• _What the task asks_:
What is needed is a copy of each line in the listing that contains "Create".

(Provided records)

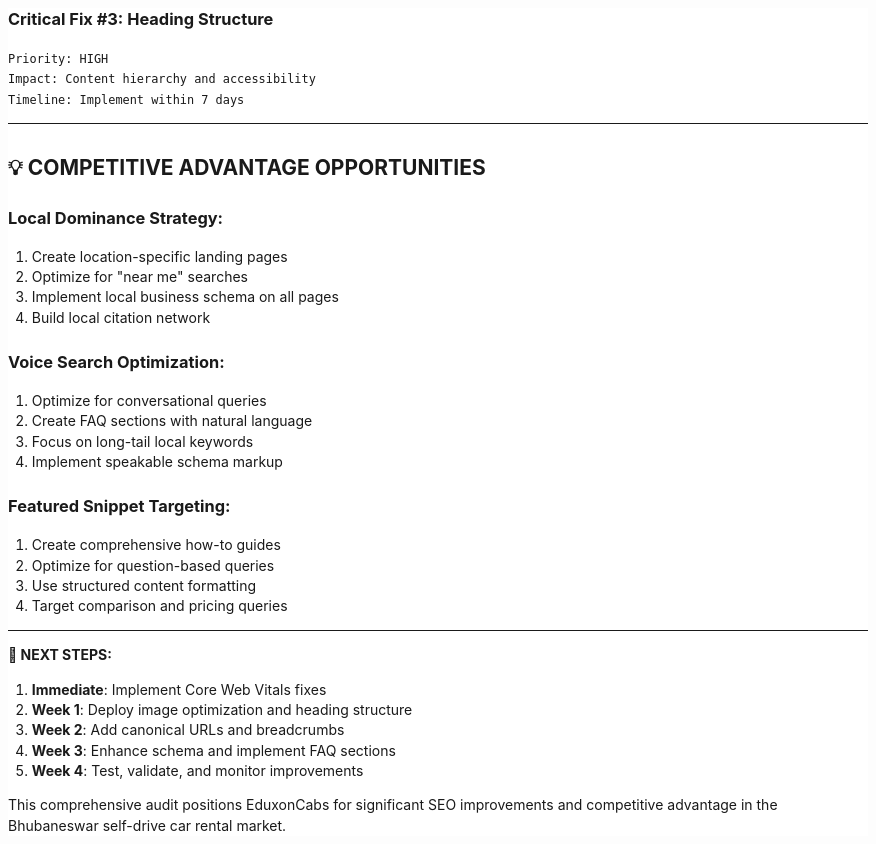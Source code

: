 ### **Critical Fix #3: Heading Structure**
```bash
Priority: HIGH
Impact: Content hierarchy and accessibility
Timeline: Implement within 7 days
```

---

## 💡 COMPETITIVE ADVANTAGE OPPORTUNITIES

### **Local Dominance Strategy:**
1. Create location-specific landing pages
2. Optimize for "near me" searches
3. Implement local business schema on all pages
4. Build local citation network

### **Voice Search Optimization:**
1. Optimize for conversational queries
2. Create FAQ sections with natural language
3. Focus on long-tail local keywords
4. Implement speakable schema markup

### **Featured Snippet Targeting:**
1. Create comprehensive how-to guides
2. Optimize for question-based queries
3. Use structured content formatting
4. Target comparison and pricing queries

---

**🎯 NEXT STEPS:**
1. **Immediate**: Implement Core Web Vitals fixes
2. **Week 1**: Deploy image optimization and heading structure
3. **Week 2**: Add canonical URLs and breadcrumbs
4. **Week 3**: Enhance schema and implement FAQ sections
5. **Week 4**: Test, validate, and monitor improvements

This comprehensive audit positions EduxonCabs for significant SEO improvements and competitive advantage in the Bhubaneswar self-drive car rental market.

(End Provided records)

• _Response_:
1. Create location-specific landing pages
2. Create FAQ sections with natural language
1. Create comprehensive how-to guides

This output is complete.